> [DATA LISTING]:
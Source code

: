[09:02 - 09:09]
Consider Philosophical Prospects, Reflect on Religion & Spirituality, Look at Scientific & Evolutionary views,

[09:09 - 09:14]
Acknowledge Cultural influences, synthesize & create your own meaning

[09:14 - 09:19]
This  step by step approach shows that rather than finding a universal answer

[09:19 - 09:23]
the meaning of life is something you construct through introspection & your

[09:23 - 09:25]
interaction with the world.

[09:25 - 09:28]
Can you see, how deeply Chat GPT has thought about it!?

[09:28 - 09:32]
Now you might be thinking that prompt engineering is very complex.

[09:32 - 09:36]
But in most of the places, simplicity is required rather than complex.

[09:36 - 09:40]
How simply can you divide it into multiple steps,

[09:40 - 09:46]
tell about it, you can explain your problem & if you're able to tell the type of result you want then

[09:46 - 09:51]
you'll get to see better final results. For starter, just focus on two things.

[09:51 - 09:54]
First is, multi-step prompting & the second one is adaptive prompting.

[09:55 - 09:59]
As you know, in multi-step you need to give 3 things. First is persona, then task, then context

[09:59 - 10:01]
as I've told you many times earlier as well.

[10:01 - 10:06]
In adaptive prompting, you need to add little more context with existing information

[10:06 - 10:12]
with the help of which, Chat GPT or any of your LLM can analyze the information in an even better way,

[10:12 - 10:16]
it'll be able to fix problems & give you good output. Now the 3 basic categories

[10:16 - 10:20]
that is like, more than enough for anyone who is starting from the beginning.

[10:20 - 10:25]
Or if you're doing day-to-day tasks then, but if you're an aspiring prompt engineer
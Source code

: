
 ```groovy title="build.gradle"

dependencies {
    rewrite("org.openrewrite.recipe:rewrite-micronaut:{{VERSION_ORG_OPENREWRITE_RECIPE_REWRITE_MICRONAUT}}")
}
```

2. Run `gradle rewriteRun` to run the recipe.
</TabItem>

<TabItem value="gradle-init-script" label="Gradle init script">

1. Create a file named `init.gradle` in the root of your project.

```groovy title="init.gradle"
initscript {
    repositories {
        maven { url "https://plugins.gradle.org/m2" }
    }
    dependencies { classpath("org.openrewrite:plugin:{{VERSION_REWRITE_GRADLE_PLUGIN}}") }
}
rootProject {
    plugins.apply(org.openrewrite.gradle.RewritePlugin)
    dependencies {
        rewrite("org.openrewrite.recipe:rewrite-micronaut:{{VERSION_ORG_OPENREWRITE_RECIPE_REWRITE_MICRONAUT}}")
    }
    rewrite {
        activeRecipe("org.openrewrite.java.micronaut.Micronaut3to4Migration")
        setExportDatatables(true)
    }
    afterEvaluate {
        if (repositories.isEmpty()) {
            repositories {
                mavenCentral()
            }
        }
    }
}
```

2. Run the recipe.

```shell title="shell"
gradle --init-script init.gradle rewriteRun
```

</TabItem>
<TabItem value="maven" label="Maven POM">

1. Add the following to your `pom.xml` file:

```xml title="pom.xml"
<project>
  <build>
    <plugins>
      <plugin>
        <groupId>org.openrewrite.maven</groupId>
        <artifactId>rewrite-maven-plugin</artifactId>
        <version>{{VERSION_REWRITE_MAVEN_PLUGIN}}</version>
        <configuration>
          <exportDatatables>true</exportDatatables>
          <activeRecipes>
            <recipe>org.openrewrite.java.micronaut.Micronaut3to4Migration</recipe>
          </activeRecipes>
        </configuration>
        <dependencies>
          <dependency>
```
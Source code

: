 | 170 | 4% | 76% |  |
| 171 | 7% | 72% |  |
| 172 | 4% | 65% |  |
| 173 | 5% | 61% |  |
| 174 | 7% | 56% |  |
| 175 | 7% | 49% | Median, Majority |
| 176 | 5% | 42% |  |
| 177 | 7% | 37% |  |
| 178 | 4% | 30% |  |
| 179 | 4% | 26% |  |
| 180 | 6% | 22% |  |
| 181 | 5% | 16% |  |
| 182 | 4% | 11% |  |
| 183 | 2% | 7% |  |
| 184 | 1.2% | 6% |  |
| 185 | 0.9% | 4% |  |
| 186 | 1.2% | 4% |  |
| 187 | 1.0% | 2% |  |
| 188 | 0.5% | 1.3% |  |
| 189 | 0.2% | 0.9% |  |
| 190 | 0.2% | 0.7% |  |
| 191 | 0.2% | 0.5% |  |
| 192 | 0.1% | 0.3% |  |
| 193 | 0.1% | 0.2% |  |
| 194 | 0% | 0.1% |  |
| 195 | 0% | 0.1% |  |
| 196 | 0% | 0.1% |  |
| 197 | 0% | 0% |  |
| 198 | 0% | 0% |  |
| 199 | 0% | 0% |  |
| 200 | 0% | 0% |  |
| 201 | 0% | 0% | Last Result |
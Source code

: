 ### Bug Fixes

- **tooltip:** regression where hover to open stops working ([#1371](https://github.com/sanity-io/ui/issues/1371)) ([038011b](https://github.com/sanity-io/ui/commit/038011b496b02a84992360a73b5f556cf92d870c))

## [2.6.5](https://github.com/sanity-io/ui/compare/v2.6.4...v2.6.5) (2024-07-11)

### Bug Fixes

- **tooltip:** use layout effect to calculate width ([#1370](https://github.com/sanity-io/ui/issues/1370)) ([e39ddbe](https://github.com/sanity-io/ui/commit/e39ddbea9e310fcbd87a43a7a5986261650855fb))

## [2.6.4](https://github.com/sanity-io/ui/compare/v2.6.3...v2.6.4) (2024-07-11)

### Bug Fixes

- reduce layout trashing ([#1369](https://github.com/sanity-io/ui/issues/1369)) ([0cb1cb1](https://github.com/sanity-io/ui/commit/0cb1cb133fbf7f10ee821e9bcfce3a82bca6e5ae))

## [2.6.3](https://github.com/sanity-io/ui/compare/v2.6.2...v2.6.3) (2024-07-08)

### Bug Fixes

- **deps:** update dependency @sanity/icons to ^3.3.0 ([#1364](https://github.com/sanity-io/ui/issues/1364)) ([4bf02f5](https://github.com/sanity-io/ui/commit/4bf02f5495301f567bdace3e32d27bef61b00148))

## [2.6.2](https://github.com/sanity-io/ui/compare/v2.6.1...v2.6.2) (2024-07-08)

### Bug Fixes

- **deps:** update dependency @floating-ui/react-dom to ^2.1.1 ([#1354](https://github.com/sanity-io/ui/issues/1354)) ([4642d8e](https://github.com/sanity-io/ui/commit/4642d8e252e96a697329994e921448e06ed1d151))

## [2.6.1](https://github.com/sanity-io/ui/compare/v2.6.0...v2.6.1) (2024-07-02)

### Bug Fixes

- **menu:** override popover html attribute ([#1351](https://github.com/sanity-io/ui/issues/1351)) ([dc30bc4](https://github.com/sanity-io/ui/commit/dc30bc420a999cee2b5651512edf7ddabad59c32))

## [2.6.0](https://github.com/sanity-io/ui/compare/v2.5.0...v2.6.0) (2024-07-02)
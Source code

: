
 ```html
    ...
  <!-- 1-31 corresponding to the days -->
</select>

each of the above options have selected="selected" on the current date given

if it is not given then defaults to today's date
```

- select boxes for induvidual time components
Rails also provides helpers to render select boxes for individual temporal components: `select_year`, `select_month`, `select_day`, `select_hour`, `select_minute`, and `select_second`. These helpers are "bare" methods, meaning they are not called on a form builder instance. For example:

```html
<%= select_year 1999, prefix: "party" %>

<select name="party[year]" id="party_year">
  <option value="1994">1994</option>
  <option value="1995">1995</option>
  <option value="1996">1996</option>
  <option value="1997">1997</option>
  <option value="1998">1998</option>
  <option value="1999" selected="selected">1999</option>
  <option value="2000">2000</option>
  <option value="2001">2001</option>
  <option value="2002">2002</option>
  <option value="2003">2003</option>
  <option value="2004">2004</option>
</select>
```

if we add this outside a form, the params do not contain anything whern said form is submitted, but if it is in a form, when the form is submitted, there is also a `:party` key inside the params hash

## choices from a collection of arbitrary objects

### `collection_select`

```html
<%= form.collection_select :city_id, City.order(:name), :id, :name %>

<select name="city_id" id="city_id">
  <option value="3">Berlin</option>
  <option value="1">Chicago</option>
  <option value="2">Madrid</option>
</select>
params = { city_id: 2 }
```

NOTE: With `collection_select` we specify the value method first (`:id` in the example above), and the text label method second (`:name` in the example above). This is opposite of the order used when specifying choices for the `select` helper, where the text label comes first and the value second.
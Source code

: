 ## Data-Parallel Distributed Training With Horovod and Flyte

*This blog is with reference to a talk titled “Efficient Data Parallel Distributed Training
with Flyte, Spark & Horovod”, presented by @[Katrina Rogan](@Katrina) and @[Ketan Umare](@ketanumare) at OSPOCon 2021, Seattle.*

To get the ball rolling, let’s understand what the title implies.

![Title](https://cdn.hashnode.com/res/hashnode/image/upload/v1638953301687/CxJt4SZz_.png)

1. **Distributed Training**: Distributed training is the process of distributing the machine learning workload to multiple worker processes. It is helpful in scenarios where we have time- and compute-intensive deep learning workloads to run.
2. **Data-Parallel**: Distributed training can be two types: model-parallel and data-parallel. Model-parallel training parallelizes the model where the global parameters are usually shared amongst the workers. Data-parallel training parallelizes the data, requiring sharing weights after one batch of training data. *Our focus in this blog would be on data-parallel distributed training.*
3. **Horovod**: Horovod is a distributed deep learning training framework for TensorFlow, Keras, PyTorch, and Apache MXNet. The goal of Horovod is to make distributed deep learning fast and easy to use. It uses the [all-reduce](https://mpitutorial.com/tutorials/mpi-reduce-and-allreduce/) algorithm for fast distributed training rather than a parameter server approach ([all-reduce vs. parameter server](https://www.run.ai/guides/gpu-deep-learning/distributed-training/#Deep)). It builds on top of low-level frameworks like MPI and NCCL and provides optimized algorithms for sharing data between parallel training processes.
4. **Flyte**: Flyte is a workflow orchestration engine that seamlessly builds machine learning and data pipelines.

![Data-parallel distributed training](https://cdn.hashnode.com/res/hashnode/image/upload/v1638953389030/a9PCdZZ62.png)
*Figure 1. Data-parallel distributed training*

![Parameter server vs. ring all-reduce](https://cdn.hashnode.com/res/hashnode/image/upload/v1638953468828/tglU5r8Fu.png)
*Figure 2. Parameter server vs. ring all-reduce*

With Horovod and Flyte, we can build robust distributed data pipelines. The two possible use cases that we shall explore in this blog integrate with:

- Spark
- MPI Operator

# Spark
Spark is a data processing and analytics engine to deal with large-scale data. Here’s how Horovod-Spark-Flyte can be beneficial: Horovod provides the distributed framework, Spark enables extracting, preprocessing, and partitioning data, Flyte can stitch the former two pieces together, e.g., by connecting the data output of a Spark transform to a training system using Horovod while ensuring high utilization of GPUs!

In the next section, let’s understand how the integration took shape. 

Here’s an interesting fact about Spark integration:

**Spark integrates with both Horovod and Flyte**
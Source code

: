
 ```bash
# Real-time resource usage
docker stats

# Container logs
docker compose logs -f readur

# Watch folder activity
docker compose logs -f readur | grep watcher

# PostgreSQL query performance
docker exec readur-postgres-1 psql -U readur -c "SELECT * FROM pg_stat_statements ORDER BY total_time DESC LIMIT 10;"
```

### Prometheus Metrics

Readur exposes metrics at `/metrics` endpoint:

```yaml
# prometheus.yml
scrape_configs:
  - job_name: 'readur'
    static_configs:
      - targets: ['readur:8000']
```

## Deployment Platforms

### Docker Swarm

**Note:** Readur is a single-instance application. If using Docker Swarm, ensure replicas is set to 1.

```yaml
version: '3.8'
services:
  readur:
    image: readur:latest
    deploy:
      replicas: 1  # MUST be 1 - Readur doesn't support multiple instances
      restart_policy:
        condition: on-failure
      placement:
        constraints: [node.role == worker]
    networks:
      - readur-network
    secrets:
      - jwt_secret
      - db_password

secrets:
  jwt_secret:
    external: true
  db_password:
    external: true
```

> [ASSIGNED TASK]: Please make an exact copy of the lines above from the line with "[09:32 - 09:36]" through the line with "tell about it, you", both ends included.

> [SOLVED PROBLEM]:
[09:32 - 09:36]
But in most of the places, simplicity is required rather than complex.

[09:36 - 09:40]
How simply can you divide it into multiple steps,

[09:40 - 09:46]
tell about it, you can explain your problem & if you're able to tell the type of result you want then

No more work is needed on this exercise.